Pesquisas sobre a construção da língua
escrita pela criança mostram que, nesse processo, é preciso:
·
diferenciar desenhos/grafismos
(símbolos) de grafemas/letras (signos);
·
desenvolver a capacidade de
reconhecimento global de palavras (que chamamos de leitura “incidental”, como é
o caso da leitura de logomarcas em rótulos), que será depois responsável pela
fluência na leitura;
·
construir o conhecimento do
alfabeto da língua em questão;
·
perceber quais sons se deve
representar na escrita e como;
·
construir a relação
fonema-grafema: a percepção de que as letras estão representando certos sons da
fala em contextos precisos;
·
perceber a sílaba em sua
variedade como contexto fonológico desta representação;
·
até, finalmente, compreender o
modo de relação entre fonemas e grafemas, em uma língua específica.
Esse
processo básico (alfabetização) de construção do conhecimento das relações
fonografêmicas em uma língua específica, que pode se dar em dois anos, é, no
entanto, complementado por outro, bem mais longo, que podemos chamar de
ortografização, que complementará o conhecimento da ortografia do português do
Brasil.
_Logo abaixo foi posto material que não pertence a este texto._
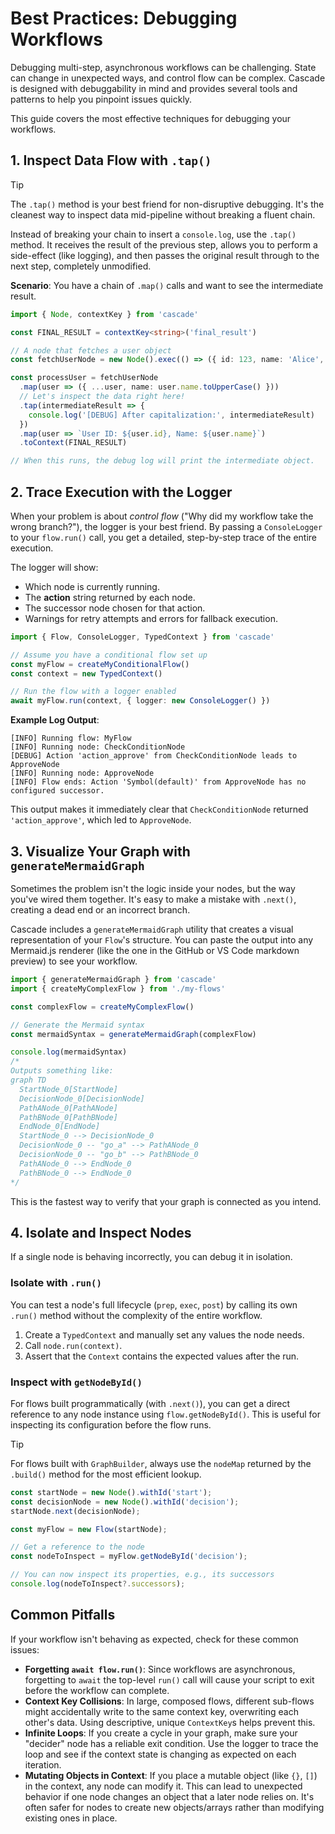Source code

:# Best Practices: Debugging Workflows

Debugging multi-step, asynchronous workflows can be challenging. State can change in unexpected ways, and control flow can be complex. Cascade is designed with debuggability in mind and provides several tools and patterns to help you pinpoint issues quickly.

This guide covers the most effective techniques for debugging your workflows.

## 1. Inspect Data Flow with `.tap()`

> [!TIP]
> The `.tap()` method is your best friend for non-disruptive debugging. It's the cleanest way to inspect data mid-pipeline without breaking a fluent chain.

Instead of breaking your chain to insert a `console.log`, use the `.tap()` method. It receives the result of the previous step, allows you to perform a side-effect (like logging), and then passes the original result through to the next step, completely unmodified.

**Scenario**: You have a chain of `.map()` calls and want to see the intermediate result.

```typescript
import { Node, contextKey } from 'cascade'

const FINAL_RESULT = contextKey<string>('final_result')

// A node that fetches a user object
const fetchUserNode = new Node().exec(() => ({ id: 123, name: 'Alice', email: 'alice@test.com' }))

const processUser = fetchUserNode
  .map(user => ({ ...user, name: user.name.toUpperCase() }))
  // Let's inspect the data right here!
  .tap(intermediateResult => {
    console.log('[DEBUG] After capitalization:', intermediateResult)
  })
  .map(user => `User ID: ${user.id}, Name: ${user.name}`)
  .toContext(FINAL_RESULT)

// When this runs, the debug log will print the intermediate object.
```

## 2. Trace Execution with the Logger

When your problem is about *control flow* ("Why did my workflow take the wrong branch?"), the logger is your best friend. By passing a `ConsoleLogger` to your `flow.run()` call, you get a detailed, step-by-step trace of the entire execution.

The logger will show:

- Which node is currently running.
- The **action** string returned by each node.
- The successor node chosen for that action.
- Warnings for retry attempts and errors for fallback execution.

```typescript
import { Flow, ConsoleLogger, TypedContext } from 'cascade'

// Assume you have a conditional flow set up
const myFlow = createMyConditionalFlow()
const context = new TypedContext()

// Run the flow with a logger enabled
await myFlow.run(context, { logger: new ConsoleLogger() })
```

**Example Log Output**:

```
[INFO] Running flow: MyFlow
[INFO] Running node: CheckConditionNode
[DEBUG] Action 'action_approve' from CheckConditionNode leads to ApproveNode
[INFO] Running node: ApproveNode
[INFO] Flow ends: Action 'Symbol(default)' from ApproveNode has no configured successor.
```

This output makes it immediately clear that `CheckConditionNode` returned `'action_approve'`, which led to `ApproveNode`.

## 3. Visualize Your Graph with `generateMermaidGraph`

Sometimes the problem isn't the logic inside your nodes, but the way you've wired them together. It's easy to make a mistake with `.next()`, creating a dead end or an incorrect branch.

Cascade includes a `generateMermaidGraph` utility that creates a visual representation of your `Flow`'s structure. You can paste the output into any Mermaid.js renderer (like the one in the GitHub or VS Code markdown preview) to see your workflow.

```typescript
import { generateMermaidGraph } from 'cascade'
import { createMyComplexFlow } from './my-flows'

const complexFlow = createMyComplexFlow()

// Generate the Mermaid syntax
const mermaidSyntax = generateMermaidGraph(complexFlow)

console.log(mermaidSyntax)
/*
Outputs something like:
graph TD
  StartNode_0[StartNode]
  DecisionNode_0[DecisionNode]
  PathANode_0[PathANode]
  PathBNode_0[PathBNode]
  EndNode_0[EndNode]
  StartNode_0 --> DecisionNode_0
  DecisionNode_0 -- "go_a" --> PathANode_0
  DecisionNode_0 -- "go_b" --> PathBNode_0
  PathANode_0 --> EndNode_0
  PathBNode_0 --> EndNode_0
*/
```

This is the fastest way to verify that your graph is connected as you intend.

## 4. Isolate and Inspect Nodes

If a single node is behaving incorrectly, you can debug it in isolation.

### Isolate with `.run()`

You can test a node's full lifecycle (`prep`, `exec`, `post`) by calling its own `.run()` method without the complexity of the entire workflow.

1. Create a `TypedContext` and manually set any values the node needs.
2. Call `node.run(context)`.
3. Assert that the `Context` contains the expected values after the run.

### Inspect with `getNodeById()`

For flows built programmatically (with `.next()`), you can get a direct reference to any node instance using `flow.getNodeById()`. This is useful for inspecting its configuration before the flow runs.

> [!TIP]
> For flows built with `GraphBuilder`, always use the `nodeMap` returned by the `.build()` method for the most efficient lookup.

```typescript
const startNode = new Node().withId('start');
const decisionNode = new Node().withId('decision');
startNode.next(decisionNode);

const myFlow = new Flow(startNode);

// Get a reference to the node
const nodeToInspect = myFlow.getNodeById('decision');

// You can now inspect its properties, e.g., its successors
console.log(nodeToInspect?.successors);
```

## Common Pitfalls

If your workflow isn't behaving as expected, check for these common issues:

- **Forgetting `await flow.run()`**: Since workflows are asynchronous, forgetting to `await` the top-level `run()` call will cause your script to exit before the workflow can complete.
- **Context Key Collisions**: In large, composed flows, different sub-flows might accidentally write to the same context key, overwriting each other's data. Using descriptive, unique `ContextKey`s helps prevent this.
- **Infinite Loops**: If you create a cycle in your graph, make sure your "decider" node has a reliable exit condition. Use the logger to trace the loop and see if the context state is changing as expected on each iteration.
- **Mutating Objects in Context**: If you place a mutable object (like `{}`, `[]`) in the context, any node can modify it. This can lead to unexpected behavior if one node changes an object that a later node relies on. It's often safer for nodes to create new objects/arrays rather than modifying existing ones in place.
Na construção desses conhecimentos, há três relações que são muito
importantes: a) as relações entre a variedade de língua oral falada e a língua
escrita
(perspectiva sociolinguística);
b) os tipos de relações fono-ortográficas do português do Brasil; e c) a
estrutura da sílaba do português do Brasil (perspectiva fonológica). Mencionamos
a primeira relação ao dizer que a criança está relacionando com as letras não
propriamente os fonemas (entidades abstratas da língua), mas fones e alofones
de sua variedade linguística (entidades concretas da fala). O segundo tipo de
relações – as relações fono-ortográficas do português do Brasil – é complexo,
pois, diferente do finlandês e do alemão, por exemplo, há muito pouca
regularidade de representação entre fonemas e grafemas no português do Brasil.
No português do Brasil, há uma letra para um som (regularidade biunívoca)
apenas em poucos casos. Há, isso sim, várias letras para um som – /s/ s, c, ç,
x, ss, sc, z, xc; /j/ g, j; /z/ x, s, z e assim por diante –; vários sons para
uma letra: s - /s/ e /z/; z - /s/, /z/; x - /s/, /z/, /∫/, /ks/ e assim por
diante; e até nenhum som para uma letra – h, além de vogais abertas, fechadas e
nasalizadas (a/ã; e/é; o/ó/õ).
Dos 26
grafemas de nosso alfabeto, apenas sete – p, b, t40, d36, f, v, k – apresentam
uma relação regular direta entre fonema e grafema e essas são justamente as
consoantes bilabiais, linguodentais e labiodentais surdas e sonoras. Essas são
as regulares diretas. Há, ainda, outros tipos de regularidades de
representação: as regulares contextuais e as regulares morfológico-gramaticais,
para as quais o aluno, ao longo de seu aprendizado, pode ir construindo
“regras”.
As regulares contextuais têm
uma escrita regular (regrada) pelo contexto fonológico da palavra; é o caso de:
R/RR; S/SS; G+A,O,U/ GU+E,I; C+A,O,U/QU+E,I;M+P,B/N+outras, por exemplo.